> [WHAT THE TASK REQUIRES]: Please copy out each line of the entries in which "page" appears.

> [MATERIAL PROVIDED]:
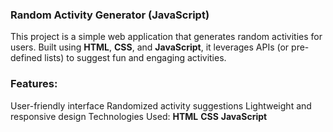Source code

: ### Random Activity Generator (JavaScript)
This project is a simple web application that generates random activities for users. Built using **HTML**, **CSS**, and **JavaScript**, it leverages APIs (or pre-defined lists) to suggest fun and engaging activities.

### Features:
User-friendly interface
Randomized activity suggestions
Lightweight and responsive design
Technologies Used:
**HTML** 
**CSS**
**JavaScript**
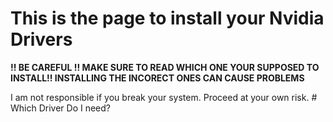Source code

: # This is the page to install your Nvidia Drivers
<b>!! BE CAREFUL !! MAKE SURE TO READ WHICH ONE YOUR SUPPOSED TO INSTALL!! INSTALLING THE INCORECT ONES CAN CAUSE PROBLEMS</b>
<p> </p>
I am not responsible if you break your system. Proceed at your own risk.
# Which Driver Do I need?

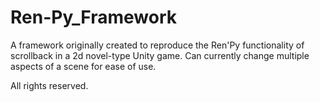 # Ren-Py_Framework
A framework originally created to reproduce the Ren'Py functionality of scrollback in a 2d novel-type Unity game. Can currently change multiple aspects of a scene for ease of use.

All rights reserved.
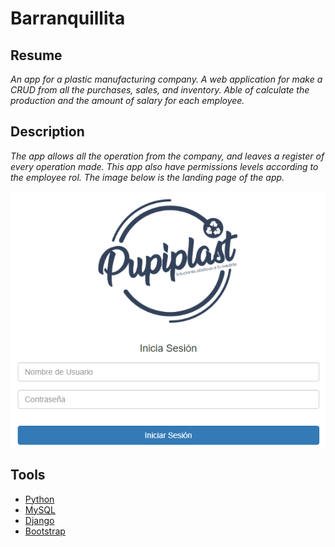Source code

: # Barranquillita

## Resume
_An app for a plastic manufacturing company. A web application for make a CRUD from all the purchases, sales, and inventory. Able of calculate the production and the amount of salary for each employee._

## Description

_The app allows all the operation from the company, and leaves a register of every operation made. This app also have permissions levels according to the employee rol. The image below is the landing page of the app._

<p align="center">
  <img src="https://github.com/rogergarciaz/barranquillita/blob/master/barranquillita.PNG">
</p>


## Tools
* [Python](https://www.python.org/)
* [MySQL](https://www.mysql.com/)
* [Django](https://www.djangoproject.com/)
* [Bootstrap](https://getbootstrap.com/)

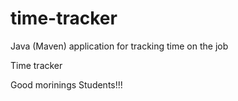 # time-tracker
Java (Maven) application for tracking time on the job

Time tracker

Good morinings Students!!!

> [WRITTEN ANSWER]:
: # This is the page to install your Nvidia Drivers
_The app allows all the operation from the company, and leaves a register of every operation made. This app also have permissions levels according to the employee rol. The image below is the landing page of the app._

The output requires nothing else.